New York consulting firm ups PHL growth forecast





Global Source raised its economic growth forecast for the Philippines this year in anticipation of higher government expenditures, election-related spending and private investments.
In a report, the New York-based think tank said the Philippines increased its gross domestic product (GDP) growth forecast to 6.1 percent from the earlier estimate of 5 percent.
Global Source’s new forecast is within the government’s target range of 6 percent to 7 percent, but is lower than the Philippines’s 6.6-percent GDP growth.
GDP refers to the total amount of final goods and services produced in the country, and as such is a key indicator of economic performance.
For 2014, Global Source forecast growth to slow to 5.8 percent, way below the government’s target range of 6.5 percent to 7.5 percent.
“In our central scenario, we hinge our higher-than-consensus growth on the domestic macro policy environment continuing to be supportive particularly in terms of higher government spending, further expansions in private investments and election spending aiding consumption growth,” Global Source said.
It however said external risks remain, citing the US and EU debt crises, as well as oil prices.
“A number of things can drag growth lower.
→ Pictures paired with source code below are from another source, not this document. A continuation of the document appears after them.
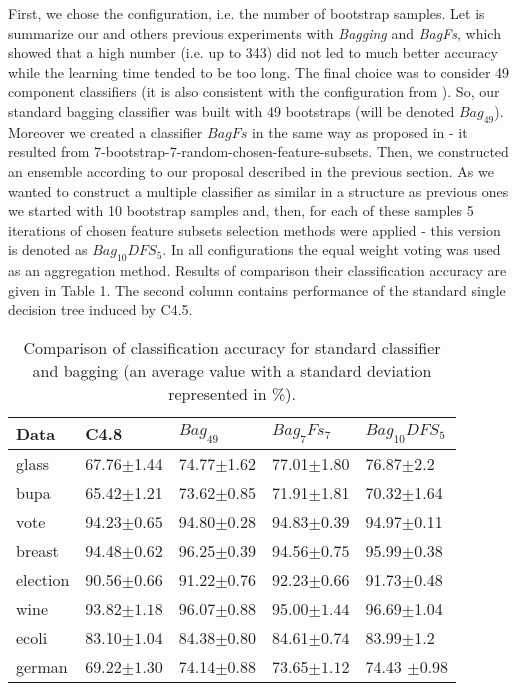 \documentclass[runningheads]{llncs}
\begin{document}
First, we chose the configuration, i.e. the number of bootstrap samples. Let
is summarize our and others previous experiments
\cite{lat1,Stef04,StefKacz04} with {\em Bagging} and {\em BagFs}, which
showed that a high number (i.e. up to 343) did not led to much better
accuracy while the learning time tended to be too long. The final choice was
to consider 49 component classifiers (it is also consistent with the
configuration from \cite{lat1}). So, our standard bagging classifier was
built with 49 bootstraps (will be denoted $Bag_{49}$).  Moreover we created
a classifier $BagFs$ in the same way as proposed in \cite{lat1} - it
resulted from 7-bootstrap-7-random-chosen-feature-subsets. Then, we
constructed an ensemble according to our proposal described in the previous
section. As we wanted to construct a multiple classifier as similar in a
structure as previous ones we started with 10 bootstrap samples and, then,
for each of these samples 5 iterations of chosen  feature subsets selection
methods were applied - this version is denoted as $Bag_{10}DFS_5$. In all
configurations  the  equal weight voting was used as an aggregation method.
Results of comparison their classification accuracy are given in Table 1.
The second column contains performance of the standard single decision tree
induced by C4.5.


\begin{table}
  \centering
\caption{Comparison of classification accuracy for standard classifier and
bagging (an average value with a standard deviation represented in \%).
\label{tab:c45bagbagfs_1}} \vspace{2pt}
\begin{tabular}{lllll}\hline
Data  & C4.8 & $Bag_{49}$ &  $Bag_7Fs_7$ & $Bag_{10}DFS_5$ \\ \hline
glass & 67.76\scriptsize{$\pm$1.44} & 74.77\scriptsize{$\pm$1.62} & 77.01\scriptsize{$\pm$1.80} &
76.87\scriptsize{$\pm$2.2}\\
bupa & 65.42\scriptsize{$\pm$1.21}&73.62\scriptsize{$\pm$0.85}& 71.91\scriptsize{$\pm$1.81} &
70.32\scriptsize{$\pm$1.64}\\
vote & 94.23\scriptsize${\pm0.65}$&94.80\scriptsize${\pm0.28}$&  94.83\scriptsize${\pm0.39}$ & 94.97\scriptsize{$\pm$0.11}\\
breast & 94.48\scriptsize${\pm0.62}$& 96.25\scriptsize${\pm0.39}$ &  94.56\scriptsize${\pm0.75}$ & 95.99\scriptsize{$\pm$0.38}\\
election & 90.56\scriptsize${\pm0.66}$&91.22\scriptsize${\pm0.76}$ &
92.23\scriptsize${\pm0.66}$ &  91.73\scriptsize{$\pm$0.48}\\
wine & 93.82\scriptsize${\pm1.18}$&96.07\scriptsize${\pm0.88}$
 &95.00\scriptsize${\pm1.44}$ & 96.69\scriptsize{$\pm$1.04} \\
ecoli&83.10\scriptsize${\pm1.04}$&84.38\scriptsize${\pm0.80}$ &
84.61\scriptsize${\pm0.74}$ &  83.99\scriptsize{$\pm$1.2}\\
german&69.22\scriptsize${\pm1.30}$& 74.14\scriptsize${\pm0.88}$&
73.65\scriptsize${\pm1.12}$ &  74.43 \scriptsize{$\pm$0.98}\\\hline
\end{tabular}
\end{table}
\end{document}
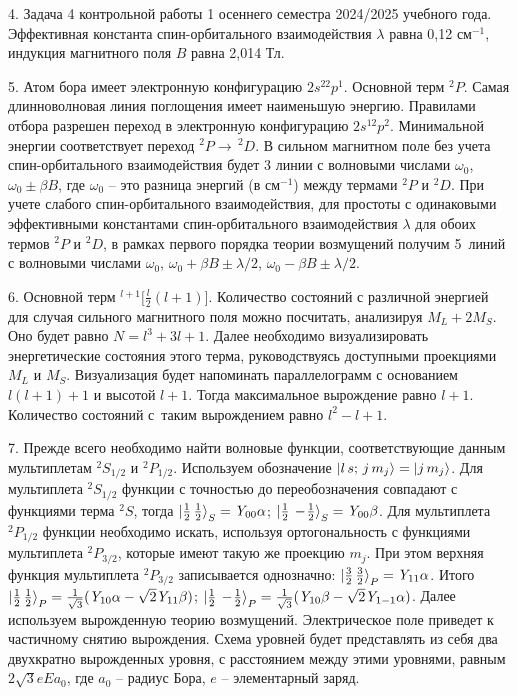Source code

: 4. Задача 4 контрольной работы 1 осеннего семестра 2024/2025 учебного года. Эффективная константа спин-орбитального взаимодействия $\lambda$ равна 0,12 см$^{-1}$, индукция магнитного поля $B$ равна 2,014 Тл.\par
5. Атом бора имеет электронную конфигурацию $2s^22p^1$. Основной терм $^2P$. Самая длинноволновая линия поглощения имеет наименьшую энергию. Правилами отбора разрешен переход в электронную конфигурацию $2s^12p^2$. Минимальной энергии соответствует переход $^2P \rightarrow\,^2D$. В сильном магнитном поле без учета спин-орбитального взаимодействия будет 3 линии с волновыми числами $\omega_{0}$, $\omega_{0} \pm \beta B$, где $\omega_{0}$ – это разница энергий (в см$^{-1}$) между термами $^2P$ и $^2D$. При учете слабого спин-орбитального взаимодействия, для простоты с одинаковыми эффективными константами спин-орбитального взаимодействия $\lambda$ для обоих термов $^2P$ и $^2D$, в рамках первого порядка теории возмущений получим 5~линий с волновыми числами $\omega_{0}$, $\omega_{0} + \beta B \pm \lambda/2$, $\omega_{0} - \beta B \pm \lambda/2$.\par
6. Основной терм $^{l+1} \Big[ \frac l2 (l+1) \Big]$. Количество состояний с различной энергией для случая сильного магнитного поля можно посчитать, анализируя $M_L+2M_S$. Оно будет равно $N=l^3+3l+1$. Далее необходимо визуализировать энергетические состояния этого терма, руководствуясь доступными проекциями $M_L$ и $M_S$. Визуализация будет напоминать параллелограмм с основанием $l(l+1)+1$ и высотой $l+1$. Тогда максимальное вырождение равно $l+1$. Количество состояний с~таким вырождением равно $l^2-l+1$.\par
7. Прежде всего необходимо найти волновые функции, соответствующие данным мультиплетам $^2S_{1/2}$ и $^2P_{1/2}$. Используем обозначение $\ket{l\, s;\, j \, m_j} = \ket{j\,m_j}$. Для мультиплета $^2S_{1/2}$ функции с точностью до переобозначения совпадают с функциями терма $^2S$, тогда $\ket{ \frac12 \,  \frac12}_S = \textit{Y}_{00}\alpha$; $\ket{ \frac12\,-\!\frac{1}{2}}_S = \textit{Y}_{00}\beta$. Для мультиплета $^2P_{1/2}$ функции необходимо искать, используя ортогональность с функциями мультиплета $^2P_{3/2}$, которые имеют такую же проекцию $m_j$. При этом верхняя функция мультиплета $^2P_{3/2}$ записывается однозначно: $\ket{ \frac32 \,  \frac32}_P = \textit{Y}_{11}\alpha$. Итого 
$\ket{ \frac12 \,  \frac12}_P = \frac{1}{\sqrt3}(\textit{Y}_{10}\alpha - \sqrt2 \textit{Y}_{11} \beta) $; $\ket{ \frac12\,-\!\frac{1}{2}}_P =  \frac{1}{\sqrt3}(\textit{Y}_{10}\beta - \sqrt2 \textit{Y}_{1-1} \alpha)$. Далее используем вырожденную теорию возмущений. Электрическое поле приведет к частичному снятию вырождения. Схема уровней будет представлять из себя два двухкратно вырожденных уровня, с расстоянием между этими уровнями, равным $2\sqrt3 eEa_0$, где $a_0$ – радиус Бора, $e$ – элементарный заряд.\par
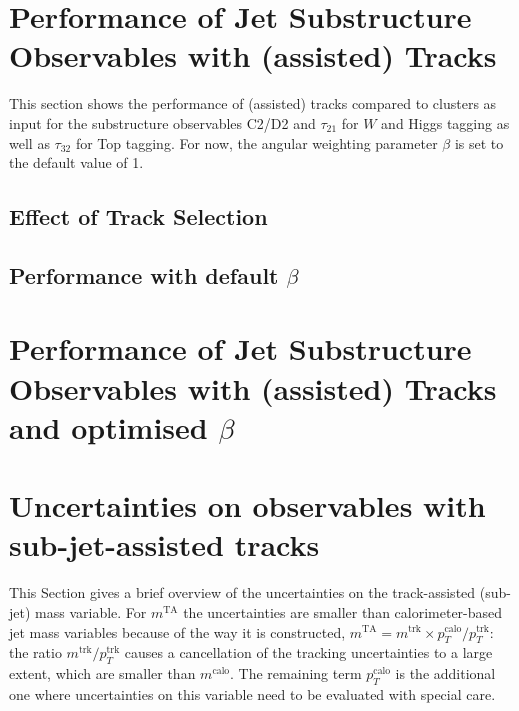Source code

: \documentclass[UKenglish,texlive=2013]{\ATLASLATEXPATH atlasdoc}
\newcommand{\mta}{\ensuremath{m^\textrm{TA}}\xspace}
\newcommand{\mcal}{\ensuremath{m^\textrm{calo}}\xspace}
\begin{document}
\section{Performance of Jet Substructure Observables with (assisted) Tracks}\label{sec:def_beta}
This section shows the performance of (assisted) tracks compared to clusters as input for the substructure observables C2/D2 and $\tau_{21}$ for $W$ and Higgs tagging as well as $\tau_{32}$ for Top tagging. For now, the angular weighting parameter $\beta$ is set to the default value of 1.
\subsection{Effect of Track Selection}


\subsection{Performance with default $\beta$}


\clearpage
\newpage
\section{Performance of Jet Substructure Observables with (assisted) Tracks and optimised $\beta$}\label{sec:beta_opt}



\clearpage
\section{Uncertainties on observables with sub-jet-assisted tracks}\label{sec:syst}
This Section gives a brief overview of the uncertainties on the track-assisted (sub-jet) mass variable. 
For $\mta$ the uncertainties are smaller than calorimeter-based jet mass variables because of the way it is constructed, $\mta=m^\textrm{trk}\times p_T^\textrm{calo}/p_T^\textrm{trk}$: the ratio $m^\textrm{trk}/p_T^\textrm{trk}$ causes a cancellation of the tracking uncertainties to a large extent, which are smaller than $\mcal$. The remaining term $p_T^\textrm{calo}$ is the additional one where uncertainties on this variable need to be evaluated with special care.
\end{document}
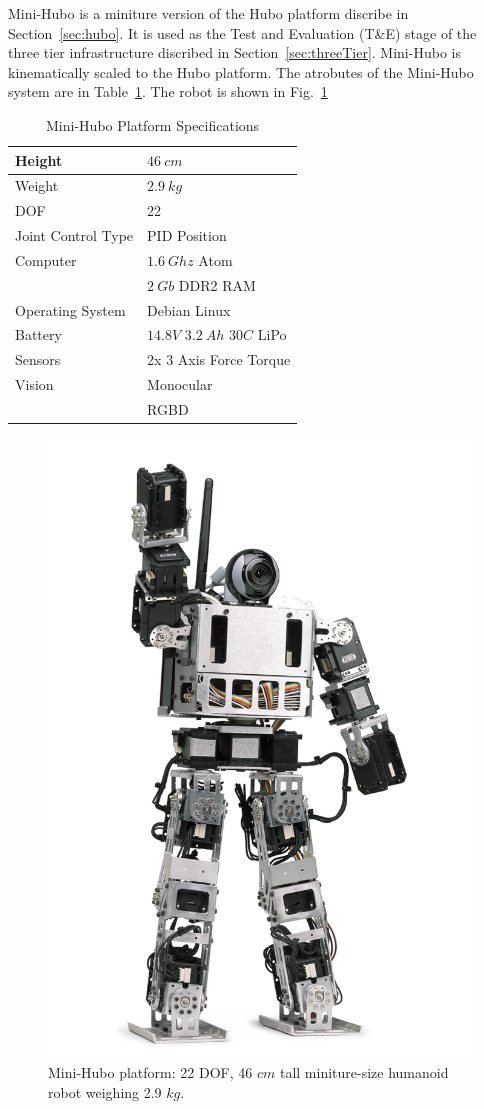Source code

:Mini-Hubo\cite{threeTier} is a miniture version of the Hubo platform discribe in Section~\ref{sec:hubo}.
It is used as the Test and Evaluation (T\&E) stage of the three tier infrastructure discribed in Section~\ref{sec:threeTier}.
Mini-Hubo is kinematically scaled to the Hubo platform.
The atrobutes of the Mini-Hubo system are in Table~\ref{table:huboMiniSensors}.
The robot is shown in Fig.~\ref{fig:mini-hubo}


\begin{table}
\centering
\caption{Mini-Hubo Platform Specifications}
\begin{tabular}{| l || l |}
\hline
Height      		& $46~cm$			\\
\hline
Weight			& $2.9~kg$			\\
\hline
DOF			& 22				\\
\hline
Joint Control Type	& PID Position			\\
\hline
Computer		& $1.6~Ghz$ Atom		\\
			& $2~Gb$ DDR2 RAM		\\
\hline
Operating System	& Debian Linux			\\
\hline
Battery			& $14.8V$ $3.2~Ah$ $30C$ LiPo	\\
\hline
Sensors			& 2x 3 Axis Force Torque	\\
\hline
Vision			& Monocular			\\
			& RGBD				\\
\hline
\end{tabular}
\label{table:huboMiniSensors}
\end{table}





\begin{figure}[thpb]
  \centering
\includegraphics[width=0.37\columnwidth]{./pix/mini-hubo.jpg}
  \caption{Mini-Hubo platform: 22 DOF, 46 $cm$ tall miniture-size humanoid robot weighing 2.9 $kg$.}
  \label{fig:mini-hubo}
\end{figure}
The worst case would involve a sharper fiscal contraction in the US and deeper recession in Europe with China unable to pick up the slack due to internal excesses built up over the years,” the consulting firm said.
“Tensions in the Middle East may again flare up reversing the forecast downtrend in oil prices. Internally, remaining bureaucratic bottlenecks may again stall government spending keeping a lid on investment ratios and souring investor moods,” Global Source said.
Under its best-case scenario, the global recovery would quicken, thus adding an external boost to the Philippines’s growth prospects.